Fiscal conservatives mobilize to block Biden
WASHINGTON – Tim Phillips had some straight talk for fellow “freedom fighters” who gathered in an Iowa restaurant in April.
Their side lost the first few months of the “big, big battle” going on in Washington as Congress passed a $1.9 trillion coronavirus rescue package, said Phillips, head of the fiscally conservative group Americans for Prosperity. But it’s still possible to stop the more than $4 trillion in additional spending that President Joe Biden has proposed.
“In the next few months, Washington, D.C., is going to be making some decisions that could literally dramatically transform our country,” Phillips said as he urged the gathering of more than 160 people to “do more than you’ve ever done before.”
That meeting, held in the district of Rep.
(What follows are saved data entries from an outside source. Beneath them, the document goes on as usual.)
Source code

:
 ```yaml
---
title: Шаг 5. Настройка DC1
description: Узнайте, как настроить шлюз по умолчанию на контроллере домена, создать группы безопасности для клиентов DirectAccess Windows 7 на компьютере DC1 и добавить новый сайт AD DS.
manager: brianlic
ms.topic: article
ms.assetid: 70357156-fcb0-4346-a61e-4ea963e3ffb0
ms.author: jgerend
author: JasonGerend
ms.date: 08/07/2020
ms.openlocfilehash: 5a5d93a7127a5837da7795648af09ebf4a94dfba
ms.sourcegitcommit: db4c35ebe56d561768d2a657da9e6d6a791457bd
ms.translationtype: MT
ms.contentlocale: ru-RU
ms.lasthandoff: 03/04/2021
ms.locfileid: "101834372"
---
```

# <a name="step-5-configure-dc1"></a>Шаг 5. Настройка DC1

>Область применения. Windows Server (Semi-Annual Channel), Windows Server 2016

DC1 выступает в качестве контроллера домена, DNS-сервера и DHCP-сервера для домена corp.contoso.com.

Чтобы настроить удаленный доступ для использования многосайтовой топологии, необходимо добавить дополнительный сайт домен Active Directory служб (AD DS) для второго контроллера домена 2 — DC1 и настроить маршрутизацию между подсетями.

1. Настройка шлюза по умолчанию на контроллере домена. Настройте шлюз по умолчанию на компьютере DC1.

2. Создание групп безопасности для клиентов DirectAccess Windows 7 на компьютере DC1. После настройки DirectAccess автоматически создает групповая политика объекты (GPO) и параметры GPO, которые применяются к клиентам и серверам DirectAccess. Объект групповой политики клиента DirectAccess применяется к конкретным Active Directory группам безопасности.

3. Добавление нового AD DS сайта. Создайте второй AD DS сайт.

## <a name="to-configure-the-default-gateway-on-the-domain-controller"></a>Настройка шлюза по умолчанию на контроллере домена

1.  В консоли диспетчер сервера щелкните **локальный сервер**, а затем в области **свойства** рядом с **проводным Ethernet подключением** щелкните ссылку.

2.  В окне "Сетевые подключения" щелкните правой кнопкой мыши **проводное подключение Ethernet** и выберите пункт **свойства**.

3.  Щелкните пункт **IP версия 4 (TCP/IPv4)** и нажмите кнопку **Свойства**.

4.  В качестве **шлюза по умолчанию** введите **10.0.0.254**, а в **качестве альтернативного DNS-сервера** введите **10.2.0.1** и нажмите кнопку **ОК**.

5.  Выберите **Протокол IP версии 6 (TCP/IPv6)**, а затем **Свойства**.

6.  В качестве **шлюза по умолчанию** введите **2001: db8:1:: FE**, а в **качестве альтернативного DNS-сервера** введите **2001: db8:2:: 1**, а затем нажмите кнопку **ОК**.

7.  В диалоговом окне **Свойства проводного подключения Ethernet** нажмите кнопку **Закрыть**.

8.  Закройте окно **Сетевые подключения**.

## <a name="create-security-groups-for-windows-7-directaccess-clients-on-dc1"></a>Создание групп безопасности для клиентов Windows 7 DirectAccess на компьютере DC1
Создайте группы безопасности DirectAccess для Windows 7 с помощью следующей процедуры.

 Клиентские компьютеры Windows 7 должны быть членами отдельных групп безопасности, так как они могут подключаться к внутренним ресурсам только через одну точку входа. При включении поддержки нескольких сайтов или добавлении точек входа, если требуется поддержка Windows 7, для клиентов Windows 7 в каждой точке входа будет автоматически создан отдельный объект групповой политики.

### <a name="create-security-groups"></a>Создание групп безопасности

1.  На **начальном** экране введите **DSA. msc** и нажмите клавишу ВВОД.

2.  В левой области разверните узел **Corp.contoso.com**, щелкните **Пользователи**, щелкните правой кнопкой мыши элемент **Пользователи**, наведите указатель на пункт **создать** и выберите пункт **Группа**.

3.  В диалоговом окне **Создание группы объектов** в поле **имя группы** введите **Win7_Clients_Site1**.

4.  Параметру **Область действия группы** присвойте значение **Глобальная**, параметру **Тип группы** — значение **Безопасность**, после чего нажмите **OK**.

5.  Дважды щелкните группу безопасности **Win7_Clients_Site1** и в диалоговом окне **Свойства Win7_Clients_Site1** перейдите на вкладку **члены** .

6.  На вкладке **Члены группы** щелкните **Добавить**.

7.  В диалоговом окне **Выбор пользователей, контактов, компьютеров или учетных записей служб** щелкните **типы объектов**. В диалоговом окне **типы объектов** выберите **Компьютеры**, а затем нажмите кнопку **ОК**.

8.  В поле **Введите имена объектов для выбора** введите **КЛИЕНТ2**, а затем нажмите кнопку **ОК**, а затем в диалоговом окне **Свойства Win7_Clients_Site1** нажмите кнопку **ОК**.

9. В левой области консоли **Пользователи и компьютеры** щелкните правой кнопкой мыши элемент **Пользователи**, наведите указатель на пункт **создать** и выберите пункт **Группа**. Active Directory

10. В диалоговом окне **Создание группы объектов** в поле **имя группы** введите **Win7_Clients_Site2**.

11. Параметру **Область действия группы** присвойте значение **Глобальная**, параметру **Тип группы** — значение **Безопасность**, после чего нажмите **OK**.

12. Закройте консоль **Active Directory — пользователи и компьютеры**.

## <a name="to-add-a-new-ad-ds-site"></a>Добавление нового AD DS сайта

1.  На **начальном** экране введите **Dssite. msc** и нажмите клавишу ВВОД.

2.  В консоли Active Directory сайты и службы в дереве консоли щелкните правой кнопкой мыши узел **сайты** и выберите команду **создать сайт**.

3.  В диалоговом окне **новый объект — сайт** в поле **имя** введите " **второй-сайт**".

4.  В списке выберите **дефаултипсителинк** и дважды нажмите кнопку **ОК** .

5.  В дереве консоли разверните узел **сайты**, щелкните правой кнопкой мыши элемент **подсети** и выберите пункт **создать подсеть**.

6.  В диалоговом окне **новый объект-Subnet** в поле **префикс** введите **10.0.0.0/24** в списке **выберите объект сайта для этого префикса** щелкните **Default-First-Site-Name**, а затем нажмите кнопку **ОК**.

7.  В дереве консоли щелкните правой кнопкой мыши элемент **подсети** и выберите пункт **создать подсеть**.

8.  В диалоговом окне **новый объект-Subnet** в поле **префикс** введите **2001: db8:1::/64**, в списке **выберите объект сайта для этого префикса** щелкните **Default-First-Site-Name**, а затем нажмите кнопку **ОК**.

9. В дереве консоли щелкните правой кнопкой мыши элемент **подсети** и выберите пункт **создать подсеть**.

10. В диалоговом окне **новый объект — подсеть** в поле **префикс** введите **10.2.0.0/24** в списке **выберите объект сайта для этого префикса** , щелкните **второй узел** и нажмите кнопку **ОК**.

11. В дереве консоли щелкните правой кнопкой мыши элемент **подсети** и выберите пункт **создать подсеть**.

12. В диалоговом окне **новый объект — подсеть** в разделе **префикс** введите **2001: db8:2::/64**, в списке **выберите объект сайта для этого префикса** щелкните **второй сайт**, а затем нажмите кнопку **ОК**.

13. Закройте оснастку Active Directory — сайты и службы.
Cindy Axne, a moderate Democrat who is among the top targets for Republicans in the midterm elections, was the first of more than 100 events around the country that AFP has in the works for a major campaign that kicks into gear next week.
In details provided first to USA TODAY, the group’s “End Washington Waste: Stop the Spending Spree” campaign also includes several million dollars in advertising to pair with the planned rallies, town halls, phone banks and door-to-door canvassing.
“This spending spree we’re seeing out of Washington, D.C., is both unprecedented and unsustainable,” Phillips told USA TODAY.
It remains to be seen whether conservatives can generate the kind of grassroots activism that roiled lawmakers’ districts when Democrats debated how to overhaul the health care system in 2009. Democrats eventually passed the Affordable Care Act, with no support from Republicans, but lost the House in the 2010 midterm elections.
Progressive groups are also mobilizing to support Biden’s proposals and fight back against groups like Americans for Prosperity.
Building Back Together, a progressive organization run by Biden allies, began airing TV ads Wednesday in Pennsylvania, Wisconsin, Georgia and Nevada to promote Biden’s “blue-collar blueprint to build America.”
Democrats argue that polls show the elements of the plans are popular.